- _YOUR OBJECTIVE_:
Write out the data below exactly, beginning with the first line and ending once the line that has "Special thanks to" is written.

- _RECORDS FOR PROCESSING_:
============
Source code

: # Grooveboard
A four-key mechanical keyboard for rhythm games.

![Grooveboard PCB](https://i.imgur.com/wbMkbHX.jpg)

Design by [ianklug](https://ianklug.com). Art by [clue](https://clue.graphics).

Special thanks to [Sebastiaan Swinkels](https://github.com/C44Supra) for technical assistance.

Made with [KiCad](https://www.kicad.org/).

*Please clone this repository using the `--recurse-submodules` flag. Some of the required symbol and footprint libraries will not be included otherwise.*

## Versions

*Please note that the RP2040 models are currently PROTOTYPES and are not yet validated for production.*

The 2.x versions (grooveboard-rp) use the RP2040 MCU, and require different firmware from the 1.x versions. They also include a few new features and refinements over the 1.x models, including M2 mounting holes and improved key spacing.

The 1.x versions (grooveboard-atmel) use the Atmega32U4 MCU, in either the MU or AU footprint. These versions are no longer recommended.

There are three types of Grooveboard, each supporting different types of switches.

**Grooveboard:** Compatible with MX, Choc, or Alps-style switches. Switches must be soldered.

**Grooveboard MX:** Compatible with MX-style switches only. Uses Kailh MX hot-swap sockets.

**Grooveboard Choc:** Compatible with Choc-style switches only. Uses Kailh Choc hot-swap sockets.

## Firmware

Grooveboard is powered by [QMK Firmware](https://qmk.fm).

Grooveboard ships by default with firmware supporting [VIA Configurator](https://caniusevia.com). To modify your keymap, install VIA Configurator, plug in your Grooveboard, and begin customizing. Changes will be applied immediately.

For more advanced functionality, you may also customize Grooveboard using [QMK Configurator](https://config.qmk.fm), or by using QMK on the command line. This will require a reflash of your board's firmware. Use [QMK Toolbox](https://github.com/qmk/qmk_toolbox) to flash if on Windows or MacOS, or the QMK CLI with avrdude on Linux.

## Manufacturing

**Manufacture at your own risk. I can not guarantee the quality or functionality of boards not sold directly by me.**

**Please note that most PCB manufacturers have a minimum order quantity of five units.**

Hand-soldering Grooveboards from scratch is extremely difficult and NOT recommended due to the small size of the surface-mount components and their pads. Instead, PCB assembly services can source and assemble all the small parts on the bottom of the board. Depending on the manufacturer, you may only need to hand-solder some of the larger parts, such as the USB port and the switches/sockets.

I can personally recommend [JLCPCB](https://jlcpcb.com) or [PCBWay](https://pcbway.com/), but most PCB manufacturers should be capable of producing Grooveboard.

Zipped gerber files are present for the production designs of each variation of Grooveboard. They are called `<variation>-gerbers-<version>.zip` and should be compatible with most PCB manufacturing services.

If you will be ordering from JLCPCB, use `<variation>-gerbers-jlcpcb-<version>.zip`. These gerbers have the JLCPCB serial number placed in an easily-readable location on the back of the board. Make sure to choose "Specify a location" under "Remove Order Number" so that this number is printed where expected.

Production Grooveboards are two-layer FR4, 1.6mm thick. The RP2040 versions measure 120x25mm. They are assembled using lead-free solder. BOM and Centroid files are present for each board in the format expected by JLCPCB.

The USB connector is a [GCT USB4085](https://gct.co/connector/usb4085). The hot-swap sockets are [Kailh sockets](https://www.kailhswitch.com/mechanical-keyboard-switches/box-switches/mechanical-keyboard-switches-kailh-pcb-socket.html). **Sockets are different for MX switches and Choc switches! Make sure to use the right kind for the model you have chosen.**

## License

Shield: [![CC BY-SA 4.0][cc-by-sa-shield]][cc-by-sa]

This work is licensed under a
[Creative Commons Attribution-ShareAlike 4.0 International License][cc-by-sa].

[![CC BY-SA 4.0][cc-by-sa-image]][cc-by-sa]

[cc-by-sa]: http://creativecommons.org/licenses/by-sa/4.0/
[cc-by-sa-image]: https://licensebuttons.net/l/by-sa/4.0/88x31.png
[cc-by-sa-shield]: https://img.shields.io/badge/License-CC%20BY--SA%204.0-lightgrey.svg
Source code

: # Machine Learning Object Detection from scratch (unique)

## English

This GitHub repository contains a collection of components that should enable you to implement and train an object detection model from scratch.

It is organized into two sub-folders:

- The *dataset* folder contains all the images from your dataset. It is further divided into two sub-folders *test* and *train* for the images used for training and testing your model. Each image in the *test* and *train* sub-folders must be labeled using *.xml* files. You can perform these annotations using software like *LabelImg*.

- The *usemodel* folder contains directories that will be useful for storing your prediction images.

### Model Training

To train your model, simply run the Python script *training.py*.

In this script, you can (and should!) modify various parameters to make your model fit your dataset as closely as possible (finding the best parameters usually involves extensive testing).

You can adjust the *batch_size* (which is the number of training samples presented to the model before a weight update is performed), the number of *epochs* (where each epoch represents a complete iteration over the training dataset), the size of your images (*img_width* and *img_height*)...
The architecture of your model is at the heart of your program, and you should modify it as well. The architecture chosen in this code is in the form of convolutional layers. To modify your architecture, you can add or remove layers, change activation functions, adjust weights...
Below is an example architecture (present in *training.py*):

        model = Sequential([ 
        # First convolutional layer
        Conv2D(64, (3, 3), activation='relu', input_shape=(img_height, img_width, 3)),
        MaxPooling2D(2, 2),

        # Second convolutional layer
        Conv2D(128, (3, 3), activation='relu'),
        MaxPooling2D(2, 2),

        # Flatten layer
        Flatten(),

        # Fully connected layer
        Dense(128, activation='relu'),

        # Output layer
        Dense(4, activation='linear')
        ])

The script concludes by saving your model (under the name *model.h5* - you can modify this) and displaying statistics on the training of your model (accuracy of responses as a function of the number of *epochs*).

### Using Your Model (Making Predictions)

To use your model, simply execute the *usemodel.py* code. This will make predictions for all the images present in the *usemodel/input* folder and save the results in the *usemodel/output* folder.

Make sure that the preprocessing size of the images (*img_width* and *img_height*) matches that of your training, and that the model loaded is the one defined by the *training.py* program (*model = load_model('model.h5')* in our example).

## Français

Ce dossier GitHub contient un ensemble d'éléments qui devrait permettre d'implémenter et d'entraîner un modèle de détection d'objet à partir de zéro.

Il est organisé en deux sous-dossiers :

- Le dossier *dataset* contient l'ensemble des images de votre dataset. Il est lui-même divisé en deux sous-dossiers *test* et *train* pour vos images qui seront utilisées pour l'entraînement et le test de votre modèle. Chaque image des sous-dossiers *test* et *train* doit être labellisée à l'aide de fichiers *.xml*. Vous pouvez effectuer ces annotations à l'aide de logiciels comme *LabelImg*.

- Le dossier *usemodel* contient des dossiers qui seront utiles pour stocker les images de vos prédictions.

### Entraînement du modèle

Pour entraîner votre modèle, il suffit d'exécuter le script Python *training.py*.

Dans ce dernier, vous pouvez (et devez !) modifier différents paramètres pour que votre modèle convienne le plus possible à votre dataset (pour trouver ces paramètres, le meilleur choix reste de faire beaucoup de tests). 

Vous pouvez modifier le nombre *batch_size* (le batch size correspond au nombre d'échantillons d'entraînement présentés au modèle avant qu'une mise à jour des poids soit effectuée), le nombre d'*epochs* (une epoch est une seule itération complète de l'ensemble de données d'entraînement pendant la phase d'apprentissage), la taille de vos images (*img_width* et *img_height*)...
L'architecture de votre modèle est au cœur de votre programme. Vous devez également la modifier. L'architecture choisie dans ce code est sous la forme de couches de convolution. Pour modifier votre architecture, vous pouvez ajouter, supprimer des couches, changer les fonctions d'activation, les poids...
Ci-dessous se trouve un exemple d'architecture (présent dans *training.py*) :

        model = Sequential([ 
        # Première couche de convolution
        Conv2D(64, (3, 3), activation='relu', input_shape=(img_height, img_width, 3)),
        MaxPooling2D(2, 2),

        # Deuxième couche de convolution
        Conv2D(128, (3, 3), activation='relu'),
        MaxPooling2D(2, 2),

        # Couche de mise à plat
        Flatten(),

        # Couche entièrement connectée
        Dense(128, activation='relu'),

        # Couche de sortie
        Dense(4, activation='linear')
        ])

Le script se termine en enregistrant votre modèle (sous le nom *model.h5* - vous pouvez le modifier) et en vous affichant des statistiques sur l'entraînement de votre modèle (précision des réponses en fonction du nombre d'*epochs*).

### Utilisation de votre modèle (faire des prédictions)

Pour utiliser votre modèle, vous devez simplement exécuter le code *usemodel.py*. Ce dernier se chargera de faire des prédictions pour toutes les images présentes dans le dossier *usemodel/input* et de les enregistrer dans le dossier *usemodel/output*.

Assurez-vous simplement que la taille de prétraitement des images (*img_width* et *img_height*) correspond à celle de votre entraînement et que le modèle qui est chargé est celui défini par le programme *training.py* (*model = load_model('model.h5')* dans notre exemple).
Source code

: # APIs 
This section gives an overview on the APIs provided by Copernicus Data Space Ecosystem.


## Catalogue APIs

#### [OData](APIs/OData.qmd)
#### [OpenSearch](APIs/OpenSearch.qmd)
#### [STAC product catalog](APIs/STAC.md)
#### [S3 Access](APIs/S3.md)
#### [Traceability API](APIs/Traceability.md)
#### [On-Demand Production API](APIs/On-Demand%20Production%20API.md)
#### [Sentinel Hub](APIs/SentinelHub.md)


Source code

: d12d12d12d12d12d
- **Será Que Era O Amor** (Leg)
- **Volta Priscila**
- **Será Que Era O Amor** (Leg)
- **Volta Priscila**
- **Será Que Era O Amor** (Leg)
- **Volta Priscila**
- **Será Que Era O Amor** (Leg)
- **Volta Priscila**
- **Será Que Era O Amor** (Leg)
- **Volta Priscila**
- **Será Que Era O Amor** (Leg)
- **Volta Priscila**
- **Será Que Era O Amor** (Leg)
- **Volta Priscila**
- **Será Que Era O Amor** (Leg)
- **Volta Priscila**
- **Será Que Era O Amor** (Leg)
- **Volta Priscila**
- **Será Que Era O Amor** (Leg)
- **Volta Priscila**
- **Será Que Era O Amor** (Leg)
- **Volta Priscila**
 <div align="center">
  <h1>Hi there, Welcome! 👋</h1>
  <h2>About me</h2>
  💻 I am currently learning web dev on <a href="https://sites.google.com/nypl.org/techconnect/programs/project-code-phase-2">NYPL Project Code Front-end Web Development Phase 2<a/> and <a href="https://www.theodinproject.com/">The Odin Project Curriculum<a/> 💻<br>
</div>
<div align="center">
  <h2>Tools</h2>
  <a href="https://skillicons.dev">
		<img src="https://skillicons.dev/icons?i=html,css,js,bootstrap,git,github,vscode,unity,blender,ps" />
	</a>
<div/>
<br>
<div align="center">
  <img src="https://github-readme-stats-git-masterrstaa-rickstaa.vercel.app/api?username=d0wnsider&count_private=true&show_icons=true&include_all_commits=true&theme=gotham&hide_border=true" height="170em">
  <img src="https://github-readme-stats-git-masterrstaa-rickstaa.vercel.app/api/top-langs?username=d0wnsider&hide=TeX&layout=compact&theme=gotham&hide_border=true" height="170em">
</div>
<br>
============
- _SOLUTION FOR THIS PROBLEM_:
Source code

: # Grooveboard
A four-key mechanical keyboard for rhythm games.

![Grooveboard PCB](https://i.imgur.com/wbMkbHX.jpg)

Design by [ianklug](https://ianklug.com). Art by [clue](https://clue.graphics).

Special thanks to [Sebastiaan Swinkels](https://github.com/C44Supra) for technical assistance.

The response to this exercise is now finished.